• _What this task involves_
Of the records that follow, copy only the lines from the line containing "0.500019 & 0.500020" to the line containing "0.500021 & 0.500021 & 131", both included, exactly as written.

━━━━━━

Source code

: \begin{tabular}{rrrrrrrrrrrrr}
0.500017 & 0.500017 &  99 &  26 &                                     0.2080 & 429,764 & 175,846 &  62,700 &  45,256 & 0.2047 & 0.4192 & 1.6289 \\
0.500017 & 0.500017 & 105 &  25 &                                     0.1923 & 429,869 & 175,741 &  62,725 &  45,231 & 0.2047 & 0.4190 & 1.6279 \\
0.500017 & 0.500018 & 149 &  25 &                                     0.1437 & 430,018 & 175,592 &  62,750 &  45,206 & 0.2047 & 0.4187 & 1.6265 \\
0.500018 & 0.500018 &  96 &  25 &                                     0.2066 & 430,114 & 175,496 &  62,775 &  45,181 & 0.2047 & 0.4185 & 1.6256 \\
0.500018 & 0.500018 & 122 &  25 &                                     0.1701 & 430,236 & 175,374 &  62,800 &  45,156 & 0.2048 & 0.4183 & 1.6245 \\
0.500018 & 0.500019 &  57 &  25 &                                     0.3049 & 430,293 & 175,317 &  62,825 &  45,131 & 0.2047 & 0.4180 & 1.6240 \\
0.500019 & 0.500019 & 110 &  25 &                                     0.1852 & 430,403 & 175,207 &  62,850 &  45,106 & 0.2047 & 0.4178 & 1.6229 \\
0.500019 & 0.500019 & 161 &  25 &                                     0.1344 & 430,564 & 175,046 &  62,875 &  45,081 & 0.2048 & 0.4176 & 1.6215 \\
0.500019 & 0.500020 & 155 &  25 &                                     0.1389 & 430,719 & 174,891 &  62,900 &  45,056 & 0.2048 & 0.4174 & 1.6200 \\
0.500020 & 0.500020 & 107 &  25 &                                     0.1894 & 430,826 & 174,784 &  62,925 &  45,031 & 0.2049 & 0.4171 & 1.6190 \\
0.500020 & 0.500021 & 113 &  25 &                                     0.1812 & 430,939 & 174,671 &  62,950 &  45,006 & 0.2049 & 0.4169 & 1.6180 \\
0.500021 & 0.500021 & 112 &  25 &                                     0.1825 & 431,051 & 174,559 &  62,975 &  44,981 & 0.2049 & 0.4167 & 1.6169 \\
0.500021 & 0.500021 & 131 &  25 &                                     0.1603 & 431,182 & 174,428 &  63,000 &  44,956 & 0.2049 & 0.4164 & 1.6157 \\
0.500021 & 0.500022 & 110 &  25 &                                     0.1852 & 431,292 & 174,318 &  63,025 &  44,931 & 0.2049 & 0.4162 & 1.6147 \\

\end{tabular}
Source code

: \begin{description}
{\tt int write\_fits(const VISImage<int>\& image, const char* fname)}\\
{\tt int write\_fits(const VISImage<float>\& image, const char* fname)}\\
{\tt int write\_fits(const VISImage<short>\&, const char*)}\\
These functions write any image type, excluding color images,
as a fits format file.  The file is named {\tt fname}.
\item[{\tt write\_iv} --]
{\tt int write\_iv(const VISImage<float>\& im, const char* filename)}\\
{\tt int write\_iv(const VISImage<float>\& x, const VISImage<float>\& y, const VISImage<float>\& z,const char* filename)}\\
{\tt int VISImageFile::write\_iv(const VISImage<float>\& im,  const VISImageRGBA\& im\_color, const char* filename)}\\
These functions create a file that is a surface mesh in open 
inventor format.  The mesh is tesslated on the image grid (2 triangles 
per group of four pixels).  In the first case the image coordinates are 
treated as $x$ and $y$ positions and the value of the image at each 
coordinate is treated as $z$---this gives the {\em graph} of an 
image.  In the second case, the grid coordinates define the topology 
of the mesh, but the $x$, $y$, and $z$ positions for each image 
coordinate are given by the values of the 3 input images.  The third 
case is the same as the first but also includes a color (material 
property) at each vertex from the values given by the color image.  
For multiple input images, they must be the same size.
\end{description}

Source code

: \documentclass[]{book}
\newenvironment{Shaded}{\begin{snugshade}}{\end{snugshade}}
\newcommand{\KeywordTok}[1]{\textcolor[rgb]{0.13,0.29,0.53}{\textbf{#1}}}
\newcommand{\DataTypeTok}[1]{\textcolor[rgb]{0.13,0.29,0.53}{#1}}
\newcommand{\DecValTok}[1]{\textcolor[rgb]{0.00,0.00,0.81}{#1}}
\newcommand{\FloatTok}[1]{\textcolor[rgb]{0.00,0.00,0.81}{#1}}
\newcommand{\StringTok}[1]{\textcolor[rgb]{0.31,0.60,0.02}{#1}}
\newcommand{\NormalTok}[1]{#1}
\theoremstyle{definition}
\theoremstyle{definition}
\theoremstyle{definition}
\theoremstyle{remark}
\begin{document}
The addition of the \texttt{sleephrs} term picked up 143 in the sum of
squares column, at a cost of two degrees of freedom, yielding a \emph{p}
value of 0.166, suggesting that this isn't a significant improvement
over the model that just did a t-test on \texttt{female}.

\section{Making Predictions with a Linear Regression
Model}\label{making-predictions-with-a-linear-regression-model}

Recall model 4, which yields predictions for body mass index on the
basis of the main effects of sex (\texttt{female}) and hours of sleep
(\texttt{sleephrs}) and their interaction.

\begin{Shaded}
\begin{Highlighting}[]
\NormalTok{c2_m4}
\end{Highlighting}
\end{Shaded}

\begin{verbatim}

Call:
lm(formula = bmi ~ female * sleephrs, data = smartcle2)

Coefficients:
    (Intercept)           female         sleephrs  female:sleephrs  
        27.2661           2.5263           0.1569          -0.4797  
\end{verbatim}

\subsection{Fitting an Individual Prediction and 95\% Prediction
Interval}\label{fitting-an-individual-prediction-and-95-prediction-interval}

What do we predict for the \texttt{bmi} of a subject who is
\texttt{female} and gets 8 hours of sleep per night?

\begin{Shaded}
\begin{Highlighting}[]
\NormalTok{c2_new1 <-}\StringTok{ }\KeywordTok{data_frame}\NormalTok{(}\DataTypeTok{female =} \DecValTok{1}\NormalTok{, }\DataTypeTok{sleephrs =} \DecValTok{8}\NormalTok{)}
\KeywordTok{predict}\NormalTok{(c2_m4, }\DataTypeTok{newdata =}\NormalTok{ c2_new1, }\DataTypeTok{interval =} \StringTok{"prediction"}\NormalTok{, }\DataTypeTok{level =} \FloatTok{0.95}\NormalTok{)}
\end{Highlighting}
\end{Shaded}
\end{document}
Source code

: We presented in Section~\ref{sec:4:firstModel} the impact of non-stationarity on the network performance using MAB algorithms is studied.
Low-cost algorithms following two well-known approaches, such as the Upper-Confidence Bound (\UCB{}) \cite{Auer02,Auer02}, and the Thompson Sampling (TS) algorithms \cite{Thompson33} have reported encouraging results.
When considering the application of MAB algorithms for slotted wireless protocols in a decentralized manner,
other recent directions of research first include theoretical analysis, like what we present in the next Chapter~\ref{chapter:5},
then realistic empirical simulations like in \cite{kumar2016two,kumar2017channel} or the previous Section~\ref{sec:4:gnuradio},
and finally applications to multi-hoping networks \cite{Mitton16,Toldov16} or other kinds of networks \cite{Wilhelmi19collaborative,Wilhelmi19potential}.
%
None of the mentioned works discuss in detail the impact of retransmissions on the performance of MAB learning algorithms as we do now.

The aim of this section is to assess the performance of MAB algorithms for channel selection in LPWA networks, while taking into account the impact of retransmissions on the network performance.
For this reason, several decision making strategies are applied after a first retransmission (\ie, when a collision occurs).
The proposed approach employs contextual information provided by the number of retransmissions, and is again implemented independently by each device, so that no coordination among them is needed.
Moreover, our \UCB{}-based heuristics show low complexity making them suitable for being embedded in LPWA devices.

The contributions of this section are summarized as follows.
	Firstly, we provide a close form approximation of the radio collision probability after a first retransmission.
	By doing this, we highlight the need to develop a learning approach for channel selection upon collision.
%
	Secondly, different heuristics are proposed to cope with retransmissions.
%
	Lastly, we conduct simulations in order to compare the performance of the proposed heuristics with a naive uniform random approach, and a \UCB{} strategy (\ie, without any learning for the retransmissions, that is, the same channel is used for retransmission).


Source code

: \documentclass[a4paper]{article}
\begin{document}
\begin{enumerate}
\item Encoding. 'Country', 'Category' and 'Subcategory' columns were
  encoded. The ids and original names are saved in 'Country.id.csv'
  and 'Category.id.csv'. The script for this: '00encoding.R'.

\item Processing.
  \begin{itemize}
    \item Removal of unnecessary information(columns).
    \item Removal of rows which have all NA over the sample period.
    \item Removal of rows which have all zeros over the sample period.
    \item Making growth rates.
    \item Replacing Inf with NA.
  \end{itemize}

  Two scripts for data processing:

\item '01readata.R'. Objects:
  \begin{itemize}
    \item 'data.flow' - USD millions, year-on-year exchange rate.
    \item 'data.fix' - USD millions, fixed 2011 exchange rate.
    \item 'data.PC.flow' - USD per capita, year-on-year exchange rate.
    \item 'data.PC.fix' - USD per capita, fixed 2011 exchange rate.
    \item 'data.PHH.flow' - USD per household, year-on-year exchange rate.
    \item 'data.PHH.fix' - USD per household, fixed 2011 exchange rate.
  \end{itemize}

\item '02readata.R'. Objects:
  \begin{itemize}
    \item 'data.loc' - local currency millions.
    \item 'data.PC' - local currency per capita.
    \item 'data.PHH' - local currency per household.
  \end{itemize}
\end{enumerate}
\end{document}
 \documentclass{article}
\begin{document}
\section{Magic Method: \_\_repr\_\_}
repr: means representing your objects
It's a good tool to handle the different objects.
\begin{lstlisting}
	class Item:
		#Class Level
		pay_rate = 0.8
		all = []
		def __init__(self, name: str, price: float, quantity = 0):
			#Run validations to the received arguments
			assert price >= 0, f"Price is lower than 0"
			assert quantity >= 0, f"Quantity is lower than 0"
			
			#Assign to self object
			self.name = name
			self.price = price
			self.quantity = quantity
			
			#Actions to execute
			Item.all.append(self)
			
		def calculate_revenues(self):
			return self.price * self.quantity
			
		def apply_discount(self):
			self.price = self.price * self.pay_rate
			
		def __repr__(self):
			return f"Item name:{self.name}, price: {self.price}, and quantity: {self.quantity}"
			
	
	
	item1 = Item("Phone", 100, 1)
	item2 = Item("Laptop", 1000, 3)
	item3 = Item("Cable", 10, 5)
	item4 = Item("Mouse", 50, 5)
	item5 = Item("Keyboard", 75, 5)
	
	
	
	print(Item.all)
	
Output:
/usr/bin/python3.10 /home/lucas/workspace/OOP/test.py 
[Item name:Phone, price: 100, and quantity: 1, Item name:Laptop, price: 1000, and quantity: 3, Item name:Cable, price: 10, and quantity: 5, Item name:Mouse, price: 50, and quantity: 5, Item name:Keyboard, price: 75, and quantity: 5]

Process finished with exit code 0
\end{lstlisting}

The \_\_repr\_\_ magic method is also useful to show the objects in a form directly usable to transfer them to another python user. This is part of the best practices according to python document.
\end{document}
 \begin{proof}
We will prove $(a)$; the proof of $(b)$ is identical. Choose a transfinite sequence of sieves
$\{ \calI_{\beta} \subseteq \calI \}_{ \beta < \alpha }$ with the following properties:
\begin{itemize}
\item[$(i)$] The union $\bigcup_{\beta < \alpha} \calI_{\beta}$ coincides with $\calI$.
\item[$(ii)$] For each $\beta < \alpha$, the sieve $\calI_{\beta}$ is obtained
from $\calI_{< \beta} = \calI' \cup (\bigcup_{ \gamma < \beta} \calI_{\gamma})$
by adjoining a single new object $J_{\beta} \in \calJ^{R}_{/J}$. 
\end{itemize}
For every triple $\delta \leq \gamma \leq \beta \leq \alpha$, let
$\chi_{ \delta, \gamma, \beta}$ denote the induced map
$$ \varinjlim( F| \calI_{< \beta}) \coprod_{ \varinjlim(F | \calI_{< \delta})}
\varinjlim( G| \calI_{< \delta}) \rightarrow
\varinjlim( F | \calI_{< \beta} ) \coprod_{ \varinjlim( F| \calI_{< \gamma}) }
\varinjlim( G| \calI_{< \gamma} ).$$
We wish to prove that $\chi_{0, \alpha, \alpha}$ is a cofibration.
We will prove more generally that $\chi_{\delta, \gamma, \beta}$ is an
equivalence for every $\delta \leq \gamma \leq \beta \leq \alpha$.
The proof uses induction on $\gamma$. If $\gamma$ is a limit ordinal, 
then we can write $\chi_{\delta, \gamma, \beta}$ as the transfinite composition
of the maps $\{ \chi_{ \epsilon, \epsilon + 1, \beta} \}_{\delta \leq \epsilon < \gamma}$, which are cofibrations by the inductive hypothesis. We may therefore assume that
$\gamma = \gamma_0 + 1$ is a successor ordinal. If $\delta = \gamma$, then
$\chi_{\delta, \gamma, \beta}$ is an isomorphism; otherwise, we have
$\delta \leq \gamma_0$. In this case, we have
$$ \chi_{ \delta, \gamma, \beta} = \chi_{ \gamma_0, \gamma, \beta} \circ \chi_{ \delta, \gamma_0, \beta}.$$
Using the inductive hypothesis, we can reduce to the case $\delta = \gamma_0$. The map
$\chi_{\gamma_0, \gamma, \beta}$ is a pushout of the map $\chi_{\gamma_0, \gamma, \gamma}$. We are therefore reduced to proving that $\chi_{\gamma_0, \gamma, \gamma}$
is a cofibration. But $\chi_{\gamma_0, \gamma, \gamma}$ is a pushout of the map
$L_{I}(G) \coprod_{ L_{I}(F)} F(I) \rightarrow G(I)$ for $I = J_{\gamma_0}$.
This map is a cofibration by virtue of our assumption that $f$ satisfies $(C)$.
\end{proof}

━━━━━━

• _Task response_
0.500019 & 0.500020 & 155 &  25 &                                     0.1389 & 430,719 & 174,891 &  62,900 &  45,056 & 0.2048 & 0.4174 & 1.6200 \\
0.500020 & 0.500020 & 107 &  25 &                                     0.1894 & 430,826 & 174,784 &  62,925 &  45,031 & 0.2049 & 0.4171 & 1.6190 \\
0.500020 & 0.500021 & 113 &  25 &                                     0.1812 & 430,939 & 174,671 &  62,950 &  45,006 & 0.2049 & 0.4169 & 1.6180 \\
0.500021 & 0.500021 & 112 &  25 &                                     0.1825 & 431,051 & 174,559 &  62,975 &  44,981 & 0.2049 & 0.4167 & 1.6169 \\
0.500021 & 0.500021 & 131 &  25 &                                     0.1603 & 431,182 & 174,428 &  63,000 &  44,956 & 0.2049 & 0.4164 & 1.6157 \\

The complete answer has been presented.